▸ **Problem**
Lines from the first one down to the one containing "I prefer to" in the data below are the only ones needed; please return them exactly, both ends included.

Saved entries
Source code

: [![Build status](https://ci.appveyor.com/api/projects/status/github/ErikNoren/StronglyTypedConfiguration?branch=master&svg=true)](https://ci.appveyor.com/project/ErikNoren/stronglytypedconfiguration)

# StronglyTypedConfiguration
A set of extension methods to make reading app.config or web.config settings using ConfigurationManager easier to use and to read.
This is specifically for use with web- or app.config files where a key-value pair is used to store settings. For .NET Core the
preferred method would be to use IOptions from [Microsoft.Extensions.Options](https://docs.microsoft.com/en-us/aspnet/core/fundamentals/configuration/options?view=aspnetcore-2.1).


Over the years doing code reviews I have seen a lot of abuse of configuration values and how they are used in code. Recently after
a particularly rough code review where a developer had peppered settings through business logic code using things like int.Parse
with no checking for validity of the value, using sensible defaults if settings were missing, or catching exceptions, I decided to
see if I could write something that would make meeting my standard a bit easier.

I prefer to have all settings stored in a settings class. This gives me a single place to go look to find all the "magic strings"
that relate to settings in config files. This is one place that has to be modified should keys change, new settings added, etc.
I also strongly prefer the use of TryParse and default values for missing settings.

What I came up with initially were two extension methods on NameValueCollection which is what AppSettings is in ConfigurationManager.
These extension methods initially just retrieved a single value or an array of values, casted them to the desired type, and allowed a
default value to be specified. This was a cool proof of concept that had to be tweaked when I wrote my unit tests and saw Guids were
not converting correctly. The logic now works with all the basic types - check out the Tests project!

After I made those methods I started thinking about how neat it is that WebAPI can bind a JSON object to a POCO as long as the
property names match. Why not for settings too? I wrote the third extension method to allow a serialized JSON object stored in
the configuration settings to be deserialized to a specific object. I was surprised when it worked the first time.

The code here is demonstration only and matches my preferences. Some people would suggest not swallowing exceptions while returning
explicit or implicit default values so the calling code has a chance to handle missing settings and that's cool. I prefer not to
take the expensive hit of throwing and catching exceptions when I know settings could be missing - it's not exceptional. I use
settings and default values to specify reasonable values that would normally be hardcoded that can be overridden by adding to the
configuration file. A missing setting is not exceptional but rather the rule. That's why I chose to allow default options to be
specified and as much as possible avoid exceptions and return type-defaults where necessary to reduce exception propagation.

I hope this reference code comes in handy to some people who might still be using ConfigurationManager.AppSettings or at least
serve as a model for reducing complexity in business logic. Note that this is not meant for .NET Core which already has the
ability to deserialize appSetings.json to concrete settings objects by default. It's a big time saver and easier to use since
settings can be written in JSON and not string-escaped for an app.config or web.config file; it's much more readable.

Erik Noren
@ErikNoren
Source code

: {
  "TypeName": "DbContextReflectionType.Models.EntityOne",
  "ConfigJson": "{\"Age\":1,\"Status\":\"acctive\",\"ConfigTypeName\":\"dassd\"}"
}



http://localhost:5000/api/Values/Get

▸ **Written response**
Source code

: [![Build status](https://ci.appveyor.com/api/projects/status/github/ErikNoren/StronglyTypedConfiguration?branch=master&svg=true)](https://ci.appveyor.com/project/ErikNoren/stronglytypedconfiguration)

# StronglyTypedConfiguration
A set of extension methods to make reading app.config or web.config settings using ConfigurationManager easier to use and to read.
This is specifically for use with web- or app.config files where a key-value pair is used to store settings. For .NET Core the
preferred method would be to use IOptions from [Microsoft.Extensions.Options](https://docs.microsoft.com/en-us/aspnet/core/fundamentals/configuration/options?view=aspnetcore-2.1).


Over the years doing code reviews I have seen a lot of abuse of configuration values and how they are used in code. Recently after
a particularly rough code review where a developer had peppered settings through business logic code using things like int.Parse
with no checking for validity of the value, using sensible defaults if settings were missing, or catching exceptions, I decided to
see if I could write something that would make meeting my standard a bit easier.

I prefer to have all settings stored in a settings class. This gives me a single place to go look to find all the "magic strings"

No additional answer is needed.